Os produtores gigantes encontraram-se em sobreprodução. Era, portanto, quase impossível convencerem-se mutuamente a reduzir neste contexto de crise. Os países abrangidos por este acordo terão de reduzir a sua produção diária em 9,7 milhões de barris. As cláusulas deste acordo entrarão em vigor a partir do primeiro dia do mês seguinte (Maio). Isto corresponde a uma redução de 10% na demanda mundial.

 

Valores de óleo

A partir das 5:20 GMT, um ganho de US$ 1,29 por barril foi realizado pelos contratos futuros do LCOc1 Brent. Isto finalmente recuperou 4,1% para $32,77. Além disso, os futuros de petróleo bruto leve da WTI ganharam US$ 1,01 por barril. São 23,77 dólares com um ganho de 4,4%. Estes valores rapidamente suscitaram comentários sobre o acordo alcançado.
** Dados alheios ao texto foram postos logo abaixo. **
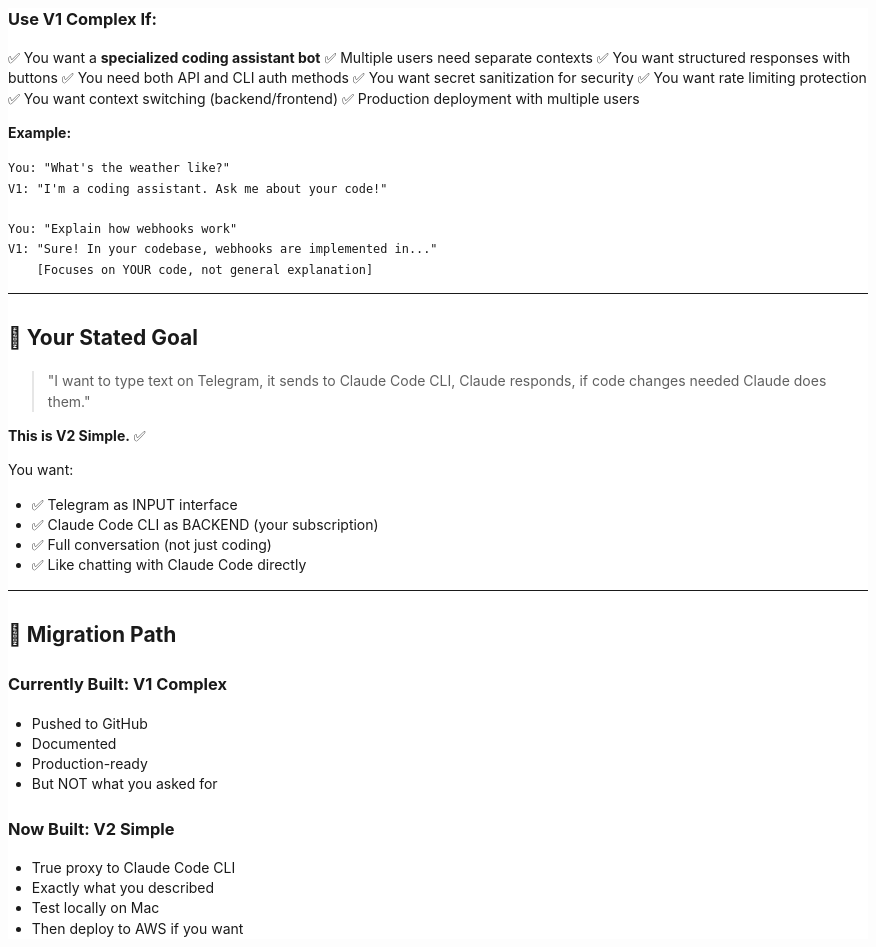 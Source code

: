### Use V1 Complex If:

✅ You want a **specialized coding assistant bot**
✅ Multiple users need separate contexts
✅ You want structured responses with buttons
✅ You need both API and CLI auth methods
✅ You want secret sanitization for security
✅ You want rate limiting protection
✅ You want context switching (backend/frontend)
✅ Production deployment with multiple users

**Example:**
```
You: "What's the weather like?"
V1: "I'm a coding assistant. Ask me about your code!"

You: "Explain how webhooks work"
V1: "Sure! In your codebase, webhooks are implemented in..."
    [Focuses on YOUR code, not general explanation]
```

---

## 🎯 Your Stated Goal

> "I want to type text on Telegram, it sends to Claude Code CLI, Claude responds, if code changes needed Claude does them."

**This is V2 Simple.** ✅

You want:
- ✅ Telegram as INPUT interface
- ✅ Claude Code CLI as BACKEND (your subscription)
- ✅ Full conversation (not just coding)
- ✅ Like chatting with Claude Code directly

---

## 🔄 Migration Path

### Currently Built: V1 Complex
- Pushed to GitHub
- Documented
- Production-ready
- But NOT what you asked for

### Now Built: V2 Simple
- True proxy to Claude Code CLI
- Exactly what you described
- Test locally on Mac
- Then deploy to AWS if you want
O vice-presidente do IHS Markit, Daniel Yergen, disse que o acordo impede várias indústrias de mergulharem em pleno. Uma crise profunda seria inevitável no sector económico e nacional do petróleo. E isso também será o caso em muitos outros setores industriais. Outra consequência é que, após a crise, a pressão sobre os preços será menos severa. Isto significa que o acordo também restringe a constituição de reservas de petróleo, de acordo com o vice-presidente.

 

Os gigantes produtores estão a provar ser sensíveis

Alguns países estão planejando fazer mais cortes na produção. Eles poderiam diminuir mais do que o acordo prevê. Entre eles estão o Kuwait, os Emirados Árabes Unidos, mas também a Arábia Saudita. Esta é a opinião do ministro saudita da Energia. Ele continua a estimar que a oferta global de petróleo da OPEP+ cairia em 12,5 milhões de barris por dia. Em um tweet, o presidente americano Donald TRUMP vê apenas o resgate de milhares de empregos nos EUA no setor de energia.

 

Os impactos do acordo

Os tribunais que estavam a tentar causar boa impressão estão a ser travados por preocupações persistentes. Estima-se que o mercado global de combustíveis esteja em queda livre em mais de 30% como resultado da pandemia de Covid-19. O acordo também levou a uma redução no fornecimento de petróleo maior do que em 2008 e quatro vezes mais do que em 2008. Este é um novo recorde de redução que substitui o da crise financeira de 2008.

 

A chamada OPEC+

No entanto, outros países não produtores da OPEP+ foram convidados a seguir o comboio de redução. Canadá, Noruega, Brasil e Estados Unidos são os países com maior expectativa de participação. Eles estão esperando ansiosamente uma resposta positiva para a saúde do setor petrolífero.